The problem with this? Well, it leaves behind those of us who don't like PvP. I'm one of them. Call me a carebear all you want, but I just hate it. No matter how hard I try and how hard I practice, I just can't get any good at it. It just frustrates me to death whenever I engage in it. I honestly try to circle-strafe with the mouse to the best of my ability, because there are a huge number of buttons to juggle in an MMORPG, it makes circle-strafing in WoW infinitely harder for me than an FPS with a much simpler control set-up, like Half-Life 2. Even when I have a plan set up for dealing with an opponent, when the time comes, all the pressure just makes me choke. All the spells, stances, shapeshifts and such become so infinitely daunting to keep track of that it's impossible for me to memorize them all, so I play "find the key" for the first spell of my salvo, and by the time I find it, the Warrior does ten thousand critical strikes on me for 9999999999 HP or thereabouts each and I get fuxx0red. Not to mention that apparently in Contested Territories I seem to be a magnet for high-level jerks who derive some kind of perverse pleasure of making my questing experience in these areas an exercise in boredom-torture, as they make my game slow to a crawl by having me corpse-run ten gadzillion times, time I could spend better actually having fun doing my quests. And since many quests take place in Contested Territory, I am effectively cut off from entire portions of the game. (Although I'm not a fan of PvP, I still have a couple of characters on PvP servers because I have friends IRL who refuse to play anywhere else.)

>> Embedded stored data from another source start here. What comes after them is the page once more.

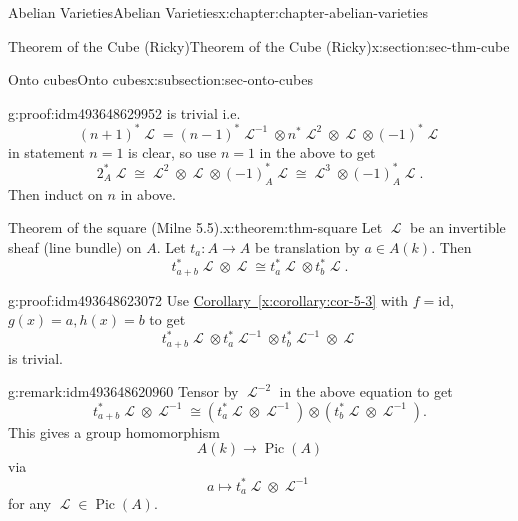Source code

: \documentclass[oneside,10pt,]{book}
\numberwithin{equation}{section}
\newcommand{\sheaf}[1]{\operatorname{\mathcal{#1}}}
\newcommand{\id}{\mathrm{id}}
\DeclareMathOperator{\Pic}{Pic}
\begin{document}
\begin{chapterptx}{Abelian Varieties}{}{Abelian Varieties}{}{}{x:chapter:chapter-abelian-varieties}
\begin{sectionptx}{Theorem of the Cube (Ricky)}{}{Theorem of the Cube (Ricky)}{}{}{x:section:sec-thm-cube}
\begin{subsectionptx}{Onto cubes}{}{Onto cubes}{}{}{x:subsection:sec-onto-cubes}
\begin{proofptx}{}{g:proof:idm493648629952}
is trivial i.e.%
\begin{equation*}
(n+1)^*\sheaf L =  (n-1)^*\sheaf L^{-1}\otimes n^*\sheaf L^2 \otimes   \sheaf L \otimes   (-1)^*\sheaf L
\end{equation*}
in statement \(n = 1\) is clear, so use \(n=1\) in the above to get%
\begin{equation*}
2_A^*\sheaf L \cong \sheaf L^2 \otimes \sheaf L \otimes (-1)^*_A \sheaf L\cong \sheaf L^3 \otimes (-1)_A^*\sheaf  L\text{.}
\end{equation*}
Then induct on \(n\) in above.%
\end{proofptx}
\begin{theorem}{Theorem of the square (Milne 5.5).}{}{x:theorem:thm-square}%
Let \(\sheaf L\) be an invertible sheaf (line bundle) on \(A\). Let \(t_a \colon A\to A\) be translation by \(a\in A(k)\). Then%
\begin{equation*}
t_{a+b}^*\sheaf L \otimes \sheaf L \cong t_a^*\sheaf L \otimes t_b^* \sheaf L\text{.}
\end{equation*}
%
\end{theorem}
\begin{proofptx}{}{g:proof:idm493648623072}
Use \hyperref[x:corollary:cor-5-3]{Corollary~\ref{x:corollary:cor-5-3}} with \(f=  \id\), \(g(x)  = a, h(x) = b\) to get%
\begin{equation*}
t_{a+b}^*\sheaf L \otimes t_{a}^*\sheaf L ^{-1}\otimes t_b^* \sheaf L ^{-1} \otimes \sheaf L
\end{equation*}
is trivial.%
\end{proofptx}
\begin{remark}{}{g:remark:idm493648620960}%
Tensor by \(\sheaf L^{-2}\) in the above equation to get%
\begin{equation*}
t_{a+b}^*\sheaf L \otimes\sheaf L^{-1} \cong ( t_{a}^*\sheaf L \otimes \sheaf L^{-1}) \otimes(t_b^* \sheaf L\otimes \sheaf L^{-1})\text{.}
\end{equation*}
This gives a group homomorphism%
\begin{equation*}
A(k) \to \Pic(A)
\end{equation*}
via%
\begin{equation*}
a\mapsto t_a^*\sheaf L \otimes \sheaf L^{-1}
\end{equation*}
for any \(\sheaf L \in \Pic(A)\).%
\end{remark}
\end{subsectionptx}
\end{sectionptx}
%
%
\typeout{************************************************}

\end{chapterptx}
\end{document}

Blizzard is apparently committed to making the game enjoyable for PvPers and carebears alike, as in many FAQs, press releases, guides, etc., they repeatedly state their commitment to make non-PvPers as happy with the game as PvPers. But what's their apparent solution? Make more PvP options, in the form of the Battlegrounds, with the intent of giving a way for non-PvPers to have a more enjoyable experience PvPing (by removing boring things such as corpse runs) and get them to PvP, inadvertently opening up ways to cheat one's way to the PvP top in the process. So, to make the game enjoyable for those who don't like PvP, you create more PvP? No offense, Blizzard, but I don't think I need to tell anyone else how foolish that philosophy is.
I'd say more, but I don't want this post to become a Dickens-length novel. (The editors at MyGamer.com prefer Hemingway anyway.)